Minister for Children, Equality, Disability, Integration and Youth, Roderic O’Gorman has said Ireland will provide 150 humanitarian visas to refugees fleeing Afghanistan.
“We have a list of criteria focused on those working with vulnerable groups and human rights defenders,” he told RTÉ radio’s News at One.
The State is working with other EU countries on a means of getting the people out of Afghanistan, he said, adding the fact that flights have resumed into Kabul Airport was very positive. “We have identified these individuals and we are working on getting them out,” the Minister said.
Those identified will be accompanied by their families and once they arrive in Ireland they will have to go into hotel quarantine.
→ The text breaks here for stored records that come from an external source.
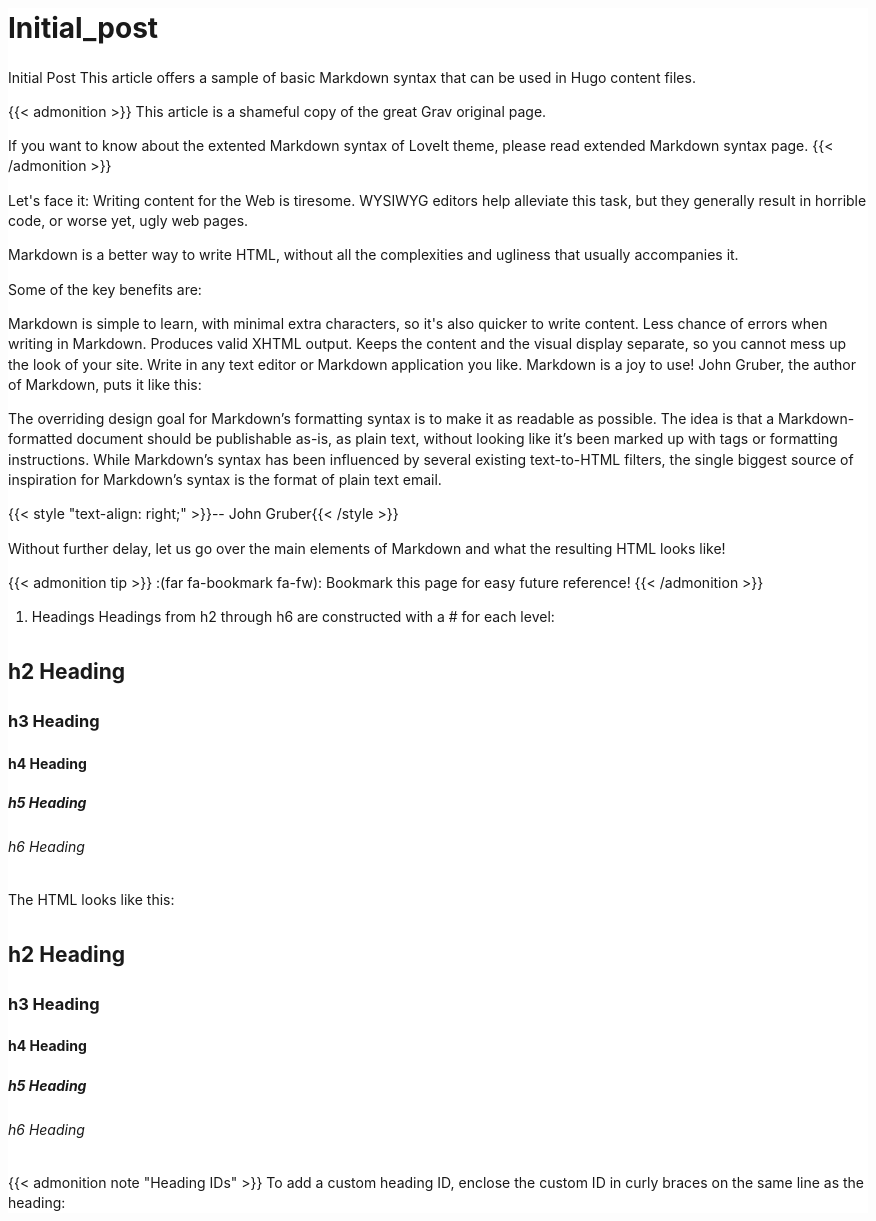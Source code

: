 # Initial_post

Initial Post
This article offers a sample of basic Markdown syntax that can be used in Hugo content files.

{{< admonition >}} This article is a shameful copy of the great Grav original page.

If you want to know about the extented Markdown syntax of LoveIt theme, please read extended Markdown syntax page. {{< /admonition >}}

Let's face it: Writing content for the Web is tiresome. WYSIWYG editors help alleviate this task, but they generally result in horrible code, or worse yet, ugly web pages.

Markdown is a better way to write HTML, without all the complexities and ugliness that usually accompanies it.

Some of the key benefits are:

Markdown is simple to learn, with minimal extra characters, so it's also quicker to write content.
Less chance of errors when writing in Markdown.
Produces valid XHTML output.
Keeps the content and the visual display separate, so you cannot mess up the look of your site.
Write in any text editor or Markdown application you like.
Markdown is a joy to use!
John Gruber, the author of Markdown, puts it like this:

The overriding design goal for Markdown’s formatting syntax is to make it as readable as possible. The idea is that a Markdown-formatted document should be publishable as-is, as plain text, without looking like it’s been marked up with tags or formatting instructions. While Markdown’s syntax has been influenced by several existing text-to-HTML filters, the single biggest source of inspiration for Markdown’s syntax is the format of plain text email.

{{< style "text-align: right;" >}}-- John Gruber{{< /style >}}

Without further delay, let us go over the main elements of Markdown and what the resulting HTML looks like!

{{< admonition tip >}} :(far fa-bookmark fa-fw): Bookmark this page for easy future reference! {{< /admonition >}}

1. Headings
Headings from h2 through h6 are constructed with a # for each level:

## h2 Heading
### h3 Heading
#### h4 Heading
##### h5 Heading
###### h6 Heading
The HTML looks like this:

<h2>h2 Heading</h2>
<h3>h3 Heading</h3>
<h4>h4 Heading</h4>
<h5>h5 Heading</h5>
<h6>h6 Heading</h6>
{{< admonition note "Heading IDs" >}} To add a custom heading ID, enclose the custom ID in curly braces on the same line as the heading:
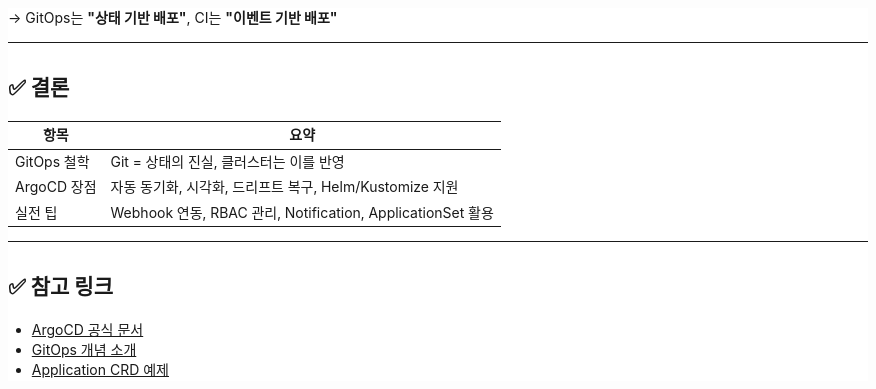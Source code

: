 → GitOps는 **"상태 기반 배포"**, CI는 **"이벤트 기반 배포"**

---

## ✅ 결론

| 항목 | 요약 |
|------|------|
| GitOps 철학 | Git = 상태의 진실, 클러스터는 이를 반영 |
| ArgoCD 장점 | 자동 동기화, 시각화, 드리프트 복구, Helm/Kustomize 지원 |
| 실전 팁 | Webhook 연동, RBAC 관리, Notification, ApplicationSet 활용

---

## ✅ 참고 링크

- [ArgoCD 공식 문서](https://argo-cd.readthedocs.io/)
- [GitOps 개념 소개](https://www.weave.works/technologies/gitops/)
- [Application CRD 예제](https://argo-cd.readthedocs.io/en/stable/operator-manual/application/)
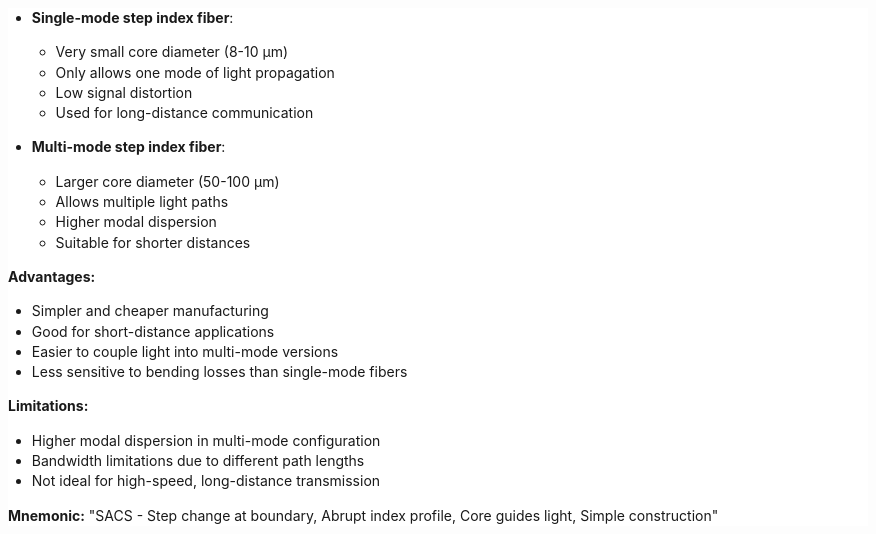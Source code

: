 - **Single-mode step index fiber**:
  - Very small core diameter (8-10 μm)
  - Only allows one mode of light propagation
  - Low signal distortion
  - Used for long-distance communication
  
- **Multi-mode step index fiber**:
  - Larger core diameter (50-100 μm)
  - Allows multiple light paths
  - Higher modal dispersion
  - Suitable for shorter distances

**Advantages:**

- Simpler and cheaper manufacturing
- Good for short-distance applications
- Easier to couple light into multi-mode versions
- Less sensitive to bending losses than single-mode fibers

**Limitations:**

- Higher modal dispersion in multi-mode configuration
- Bandwidth limitations due to different path lengths
- Not ideal for high-speed, long-distance transmission

**Mnemonic:** "SACS - Step change at boundary, Abrupt index profile, Core guides light, Simple construction"
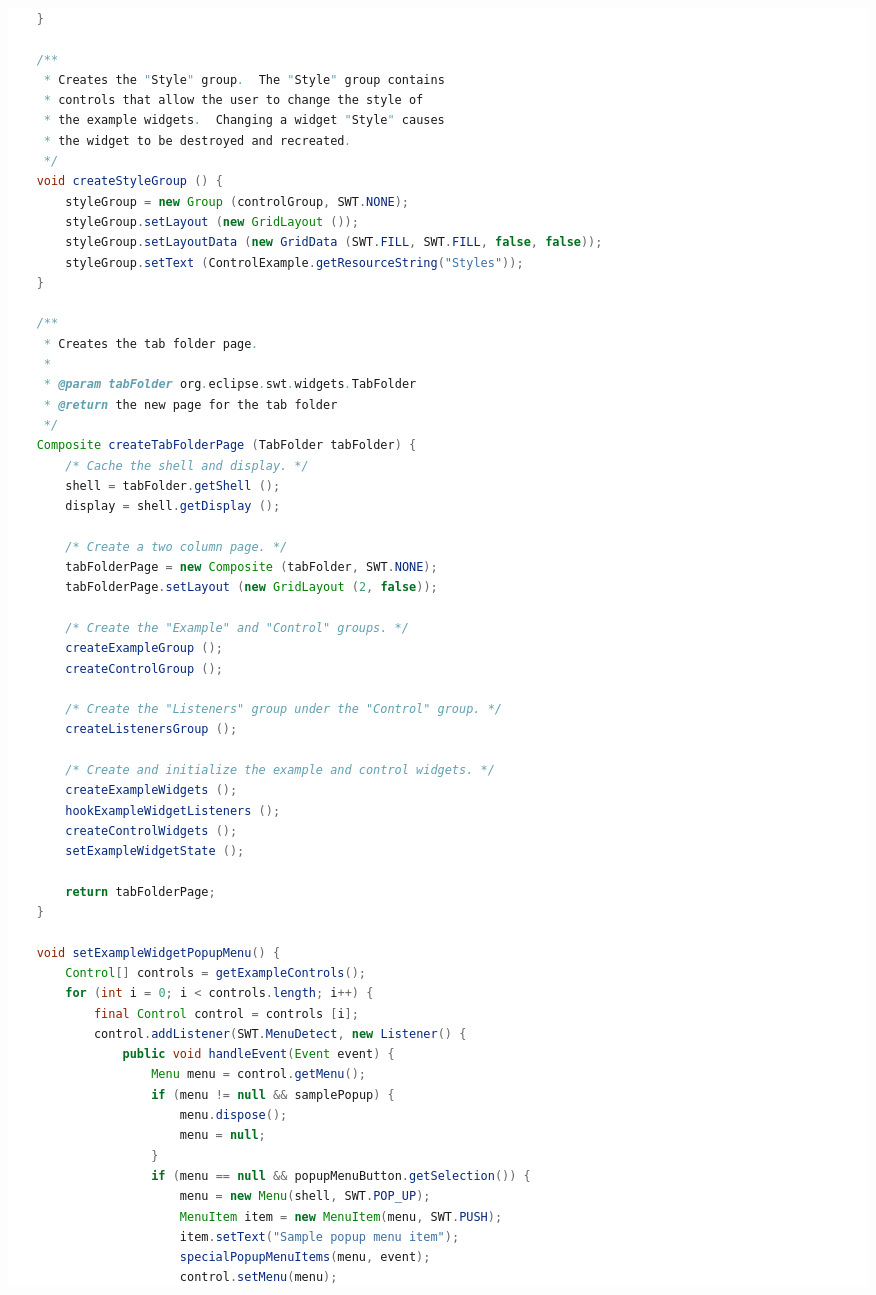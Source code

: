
 ```java
	}
	
	/**
	 * Creates the "Style" group.  The "Style" group contains
	 * controls that allow the user to change the style of
	 * the example widgets.  Changing a widget "Style" causes
	 * the widget to be destroyed and recreated.
	 */
	void createStyleGroup () {
		styleGroup = new Group (controlGroup, SWT.NONE);
		styleGroup.setLayout (new GridLayout ());
		styleGroup.setLayoutData (new GridData (SWT.FILL, SWT.FILL, false, false));
		styleGroup.setText (ControlExample.getResourceString("Styles"));
	}
	
	/**
	 * Creates the tab folder page.
	 *
	 * @param tabFolder org.eclipse.swt.widgets.TabFolder
	 * @return the new page for the tab folder
	 */
	Composite createTabFolderPage (TabFolder tabFolder) {
		/* Cache the shell and display. */
		shell = tabFolder.getShell ();
		display = shell.getDisplay ();
		
		/* Create a two column page. */
		tabFolderPage = new Composite (tabFolder, SWT.NONE);
		tabFolderPage.setLayout (new GridLayout (2, false));
	
		/* Create the "Example" and "Control" groups. */
		createExampleGroup ();
		createControlGroup ();
		
		/* Create the "Listeners" group under the "Control" group. */
		createListenersGroup ();
		
		/* Create and initialize the example and control widgets. */
		createExampleWidgets ();
		hookExampleWidgetListeners ();
		createControlWidgets ();
		setExampleWidgetState ();
		
		return tabFolderPage;
	}
	
	void setExampleWidgetPopupMenu() {
		Control[] controls = getExampleControls();
		for (int i = 0; i < controls.length; i++) {
			final Control control = controls [i];
			control.addListener(SWT.MenuDetect, new Listener() {
				public void handleEvent(Event event) {
		        	Menu menu = control.getMenu();
		        	if (menu != null && samplePopup) {
		        		menu.dispose();
		        		menu = null;
		        	}
		        	if (menu == null && popupMenuButton.getSelection()) {
			        	menu = new Menu(shell, SWT.POP_UP);
			        	MenuItem item = new MenuItem(menu, SWT.PUSH);
			        	item.setText("Sample popup menu item");
			        	specialPopupMenuItems(menu, event);
			        	control.setMenu(menu);
```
From there, they will be processed through the Irish Refugee Processing system and will receive automatic refugee status. They will not go into Direct Provision, Mr O'Gorman said, explaining they will instead go to emergency reception and orientation centres, as was used for Syrian refugees.
Ireland and other European and developed countries are going to have to look closely at the situation in Afghanistan as it develops and if necessary to “step up” the individual departures of the people identified, he said.
The Department of Justice was examining the current family reunification applications which were being processed, while the Minister for Foreign Affairs, Simon Coveney would be working closely with the UN Security Council to monitor the humanitarian situation, he added.
The bottom line was if people needed to flee, they could, Mr O'Gorman said.
Among those identified for refugee status were five young women who had already fled Afghanistan because of their involvement in education.
Despite declarations by the Taliban, the situation would have to be monitored to ensure international human rights are not denied, with the Minister warning that the reality on the ground “may reflect something else”.